Food Chemistry: X (Dec 2024)
Influence of microwave processing on nutritional, anti-nutritional, antioxidant and sensory characteristics of kachnar powder and supplemented flatbreads
Abstract
This study examines the impact of microwave processing on Kachnar (Bauhinia variegata) powder and its application in flatbreads. Microwave treatment reduced anti-nutrient levels of alkaloids, phytates, tannins, and saponins by 83–90 %, enhancing safety. Incorporation of microwaved kachnar powder (MwKP) into flatbreads at 2.5–10 % replacement levels improved nutritional profiles, with increases in ash (0.4–0.9 g/100 g), dietary fiber (2–3 g/100 g), protein (8–9 g/100 g), and minerals such as Fe (3–4 mg/100 g), Zn (3.2–3.9 mg/100 g), Na (3–10 mg/100 g), K (378–388 mg/100 g), Ca (30–45 mg/100 g), and Mg (125–145 mg/100 g). Antioxidant activity also increased significantly (p < 0.05) as measured by DPPH, ABTS, FRAP, and total phenolic and flavonoid contents.
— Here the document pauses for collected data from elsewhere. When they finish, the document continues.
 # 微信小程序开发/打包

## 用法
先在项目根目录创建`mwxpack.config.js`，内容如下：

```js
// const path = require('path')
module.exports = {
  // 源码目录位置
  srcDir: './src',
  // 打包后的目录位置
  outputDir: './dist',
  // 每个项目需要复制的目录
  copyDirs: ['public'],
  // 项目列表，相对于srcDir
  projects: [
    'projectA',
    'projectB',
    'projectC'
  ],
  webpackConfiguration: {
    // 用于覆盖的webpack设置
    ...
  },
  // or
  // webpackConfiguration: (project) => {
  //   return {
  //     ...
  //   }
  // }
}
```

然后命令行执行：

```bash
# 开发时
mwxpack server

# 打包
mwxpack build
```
Sensory evaluation showed a decline in acceptability for MwKP levels ≥7.5 %, though 5 % supplementation was well-received. The findings suggest that microwave processing is an effective method for reducing anti-nutrient content in Kachnar while improving its nutritional and antioxidant properties, making it a viable ingredient for enhancing baked goods.